#### [About this task]
In the records below, find each line with "blog" and copy it.

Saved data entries
::::::::::

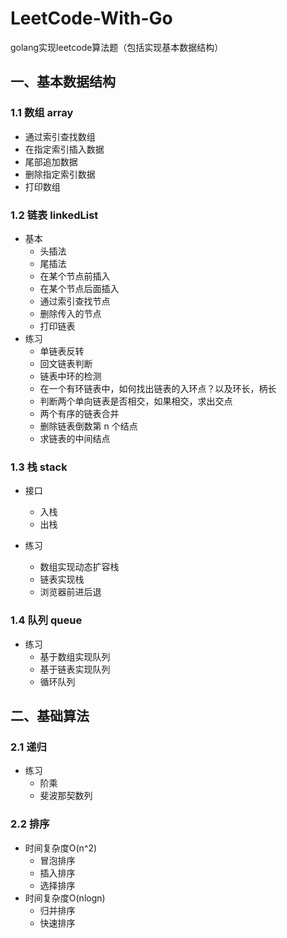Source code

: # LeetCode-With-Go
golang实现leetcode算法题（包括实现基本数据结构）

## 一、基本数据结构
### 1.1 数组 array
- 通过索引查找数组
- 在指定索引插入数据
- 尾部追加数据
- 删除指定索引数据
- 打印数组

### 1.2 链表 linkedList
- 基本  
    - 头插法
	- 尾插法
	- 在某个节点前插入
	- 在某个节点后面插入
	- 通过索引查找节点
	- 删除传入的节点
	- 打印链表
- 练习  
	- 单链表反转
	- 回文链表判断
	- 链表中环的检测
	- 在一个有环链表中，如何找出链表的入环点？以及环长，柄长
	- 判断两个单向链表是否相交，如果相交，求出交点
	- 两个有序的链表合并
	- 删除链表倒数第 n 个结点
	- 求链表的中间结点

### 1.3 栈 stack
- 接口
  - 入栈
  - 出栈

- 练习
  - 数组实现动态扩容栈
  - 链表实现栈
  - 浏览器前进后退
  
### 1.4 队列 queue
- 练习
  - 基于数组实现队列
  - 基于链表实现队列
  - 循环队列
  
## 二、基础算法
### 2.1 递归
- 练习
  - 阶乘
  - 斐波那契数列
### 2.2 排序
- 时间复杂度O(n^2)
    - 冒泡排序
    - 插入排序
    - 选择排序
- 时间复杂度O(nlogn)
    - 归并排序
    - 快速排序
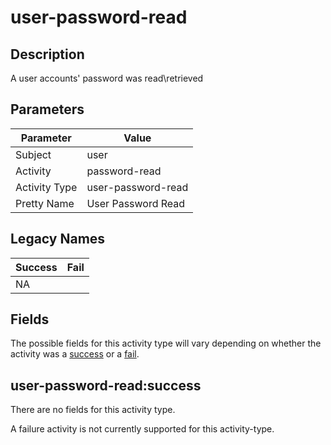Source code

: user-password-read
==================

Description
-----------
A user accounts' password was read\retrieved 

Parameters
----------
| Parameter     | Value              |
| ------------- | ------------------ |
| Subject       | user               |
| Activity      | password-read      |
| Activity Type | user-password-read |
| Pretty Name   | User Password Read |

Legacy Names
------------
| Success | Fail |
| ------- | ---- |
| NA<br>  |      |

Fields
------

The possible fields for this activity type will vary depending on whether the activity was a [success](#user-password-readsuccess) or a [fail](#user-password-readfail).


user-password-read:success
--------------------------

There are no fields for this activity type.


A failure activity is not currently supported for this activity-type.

::::::::::

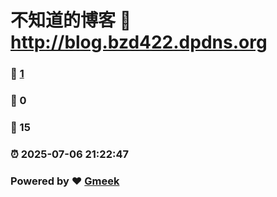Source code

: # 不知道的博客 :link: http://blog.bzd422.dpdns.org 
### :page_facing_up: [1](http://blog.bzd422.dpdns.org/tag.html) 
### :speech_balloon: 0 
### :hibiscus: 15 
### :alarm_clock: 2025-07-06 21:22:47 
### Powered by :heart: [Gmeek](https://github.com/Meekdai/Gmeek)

::::::::::

#### [Your response]
: # 不知道的博客 :link: http://blog.bzd422.dpdns.org 
### :page_facing_up: [1](http://blog.bzd422.dpdns.org/tag.html) 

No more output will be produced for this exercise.